One mindset to have that best builds momentum with a project is to imagine that you’re one domino away from starting the unstoppable chain of falling dominoes.
You might be one newsletter away from it really taking off.
You might be one pitch away from getting VC buy-in.
You might be one campaign away from catching consumer loyalty.
Certainly you can push through for one more, right?
The truth is, at some point in time, you really will be just one away.
Tighter copy packs more of a punch than lengthy copy. It appeals to the short attention span of a reader or browser. It’s good practice.
On the other hand, lengthier copy sends a signal. It’s perceived as you being invested in telling a story. Lengthier copy is more convincing at face value –that is, even without reading it.
If you’re unsure which length makes your audience more responsive, don’t go with your gut. Test it.

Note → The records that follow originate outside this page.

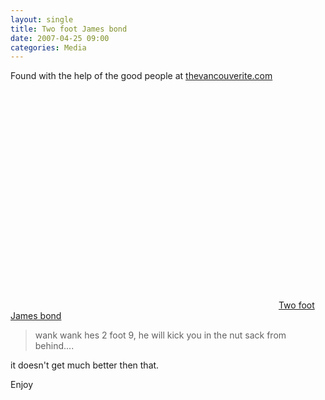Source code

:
 ```yaml
---
layout: single
title: Two foot James bond
date: 2007-04-25 09:00
categories: Media
---
```

Found with the help of the good people at <a href="http://www.thevancouverite.com/vancouver_film/two_foot_james_bond_seriously/">thevancouverite.com</a>

<object width="425" height="350"><param name="movie" value="http://www.youtube.com/v/eqh5O9LbjhY"></param><param name="wmode" value="transparent"></param><embed src="http://www.youtube.com/v/eqh5O9LbjhY" type="application/x-shockwave-flash" wmode="transparent" width="425" height="350"></embed></object>
<a href="http://www.youtube.com/watch?v=eqh5O9LbjhY&eurl=http%3A%2F%2Fwww%2Ethevancouverite%2Ecom%2Fvancouver%5Ffilm%2Ftwo%5Ffoot%5Fjames%5Fbond%5Fseriously%2F">Two foot James bond</a>

<blockquote>wank wank hes 2 foot 9, he will kick you in the nut sack from behind.... </blockquote>
it doesn't get much better then that. 

Enjoy

 
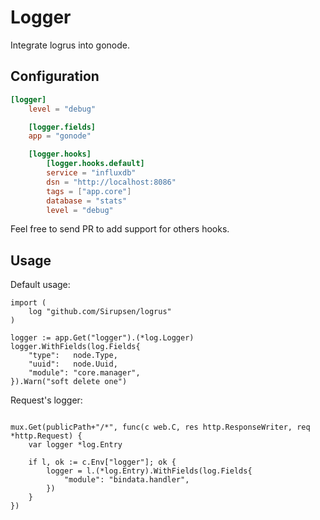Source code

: Logger
======

Integrate logrus into gonode.

Configuration
-------------

```toml
[logger]
    level = "debug"

    [logger.fields]
    app = "gonode"

    [logger.hooks]
        [logger.hooks.default]
        service = "influxdb"
        dsn = "http://localhost:8086"
        tags = ["app.core"]
        database = "stats"
        level = "debug"
```

Feel free to send PR to add support for others hooks.

Usage
-----

Default usage:

```golang
import (
    log "github.com/Sirupsen/logrus"
)

logger := app.Get("logger").(*log.Logger)
logger.WithFields(log.Fields{
    "type":   node.Type,
    "uuid":   node.Uuid,
    "module": "core.manager",
}).Warn("soft delete one")

```
  
Request's logger:

```golang

mux.Get(publicPath+"/*", func(c web.C, res http.ResponseWriter, req *http.Request) {
    var logger *log.Entry

    if l, ok := c.Env["logger"]; ok {
        logger = l.(*log.Entry).WithFields(log.Fields{
            "module": "bindata.handler",
        })
    }
})

```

Then you don’t have to argue about cutting copy or adding more story; the data will direct you.
Stay Positive & Last Thing You Want To Do Is Assume
Rejection doesn’t tap you on your shoulder nicely.
It doesn’t send you a notice that you’re overdue.
Our brains aren’t wired to immediately accept or embrace rejection like it were an important friend we haven’t seen in awhile.
Rejection smacks. It wacks. It throws us off balance.
But there’s on advantage we have over it: we know it’s a sign that we leaped, we stretched, we tried something.
When we focus on that knowledge, we can find inspiration and energy to pivot again, to leap again, to dance with the rejection and find our footing again.
Your content consumption formulas and benchmarks are likely outdated.
Every day people are getting smarter.
Yes, broadly smarter, across a lot of different topics, but also deeply smarter around the ones they care most about (and, being blunt, even about some ones they don’t…).
Which means that an assumption can be made that people spend more time on pages, reading and connecting than five years ago, five months ago and five days ago.
If the average time spent on your blog page is 5 minutes (which is good), but it was also 5 minutes a year ago (which was good), that says something different about your content than you might otherwise be quick to conclude.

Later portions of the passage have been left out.